JB: I think there's space for more conversation about how the informal BOP entrepreneur meets the formal global businessperson. Because there are really two economies who have to sort out whether they're dying to merge with one another, or if it's going to be one at the cost of the other. And that may likely happen. I think in the economic history of the Europe and the USA, it was one at the cost of another. Our grandparents and great-greandparents had to be re-socialized, to learn new ways of generating income, to stop doing things they used to do. One might consider this to be the a natural evolution of a society, but the dislocation and displacement of evolving through displacement on a global scale is so large, one has to ask whether even the world's richest organizations, the MNCs, can absorb that cost. The "BOP", or managing relations between the two big global economies, formal and informal, is wreally a big social experiment. This takes a certain amount of humility. How do you keep yourself accountable to society and to a set of moral values and principles, when your primary driver isn't social responsibility, when your primary driver is making a lot of money? How does one govern that situation from a corporate perspective? This is a question to which C.K. Prahalad is currently giving a great deal of thought.
Jeb Brugmann for 20+ years has been a leading practitioner in devising localised solutions, at scale, for business, government and international development agencies.

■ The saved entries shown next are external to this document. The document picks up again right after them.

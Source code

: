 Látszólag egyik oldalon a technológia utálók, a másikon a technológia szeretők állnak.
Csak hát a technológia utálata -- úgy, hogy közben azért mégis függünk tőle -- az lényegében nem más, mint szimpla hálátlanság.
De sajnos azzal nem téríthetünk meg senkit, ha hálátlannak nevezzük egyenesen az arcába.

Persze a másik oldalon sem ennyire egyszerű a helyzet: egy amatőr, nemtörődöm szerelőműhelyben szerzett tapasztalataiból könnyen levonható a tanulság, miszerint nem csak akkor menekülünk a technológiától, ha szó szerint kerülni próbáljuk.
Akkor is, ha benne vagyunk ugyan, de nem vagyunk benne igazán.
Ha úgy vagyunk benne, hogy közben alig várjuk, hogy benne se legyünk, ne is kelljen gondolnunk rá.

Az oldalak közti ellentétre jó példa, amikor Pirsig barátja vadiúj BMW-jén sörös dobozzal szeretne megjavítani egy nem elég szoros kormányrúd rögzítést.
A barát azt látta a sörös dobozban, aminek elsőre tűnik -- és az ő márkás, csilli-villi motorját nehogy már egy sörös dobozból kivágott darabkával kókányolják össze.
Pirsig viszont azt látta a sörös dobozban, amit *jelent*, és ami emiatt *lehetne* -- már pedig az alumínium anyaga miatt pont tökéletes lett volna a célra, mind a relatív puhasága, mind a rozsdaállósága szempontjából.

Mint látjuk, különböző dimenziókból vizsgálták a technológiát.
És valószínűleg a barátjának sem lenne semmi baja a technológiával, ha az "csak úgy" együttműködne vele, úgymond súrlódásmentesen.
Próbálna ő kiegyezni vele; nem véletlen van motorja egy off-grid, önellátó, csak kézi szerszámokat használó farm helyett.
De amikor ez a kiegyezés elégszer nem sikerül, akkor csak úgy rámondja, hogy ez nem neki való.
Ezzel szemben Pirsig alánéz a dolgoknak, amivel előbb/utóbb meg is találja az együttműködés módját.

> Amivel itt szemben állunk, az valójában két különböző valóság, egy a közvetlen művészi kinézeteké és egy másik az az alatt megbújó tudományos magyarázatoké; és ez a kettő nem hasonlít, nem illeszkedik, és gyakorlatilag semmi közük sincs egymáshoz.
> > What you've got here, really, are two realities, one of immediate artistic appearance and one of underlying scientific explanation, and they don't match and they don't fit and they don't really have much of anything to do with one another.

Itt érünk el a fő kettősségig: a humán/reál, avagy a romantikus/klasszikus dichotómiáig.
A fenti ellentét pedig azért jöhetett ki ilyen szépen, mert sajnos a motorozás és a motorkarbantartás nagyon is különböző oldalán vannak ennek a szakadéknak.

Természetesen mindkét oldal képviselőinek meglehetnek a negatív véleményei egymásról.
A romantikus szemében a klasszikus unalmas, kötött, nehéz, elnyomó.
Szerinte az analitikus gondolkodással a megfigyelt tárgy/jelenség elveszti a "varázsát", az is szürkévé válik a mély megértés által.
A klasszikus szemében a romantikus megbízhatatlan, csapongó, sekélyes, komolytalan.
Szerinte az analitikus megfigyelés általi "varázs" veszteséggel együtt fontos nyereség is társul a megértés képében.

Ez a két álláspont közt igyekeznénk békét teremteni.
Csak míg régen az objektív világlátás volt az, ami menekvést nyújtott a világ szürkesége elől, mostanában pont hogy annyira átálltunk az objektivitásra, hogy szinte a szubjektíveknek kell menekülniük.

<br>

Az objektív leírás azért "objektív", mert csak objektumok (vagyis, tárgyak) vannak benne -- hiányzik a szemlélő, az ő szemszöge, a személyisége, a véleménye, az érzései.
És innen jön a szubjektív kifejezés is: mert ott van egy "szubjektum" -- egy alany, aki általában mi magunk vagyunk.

Brugmann's current work in The Next Practice focuses on supporting large corporations with consumer research, high-impact product, business model and distribution channel development, and customer relationship management approaches for very diverse local base-of-the-pyramid markets. Most recently, he led TNP's work in India to develop rural distribution channels, marketing concepts, and partnership management frameworks.
Anjali Kelkar is Project Lead of the Design for the Base of the Pyramid Project at the IIT Institute of Design. Kevin Denney is a Master of Design Methods candidate at IIT-ID.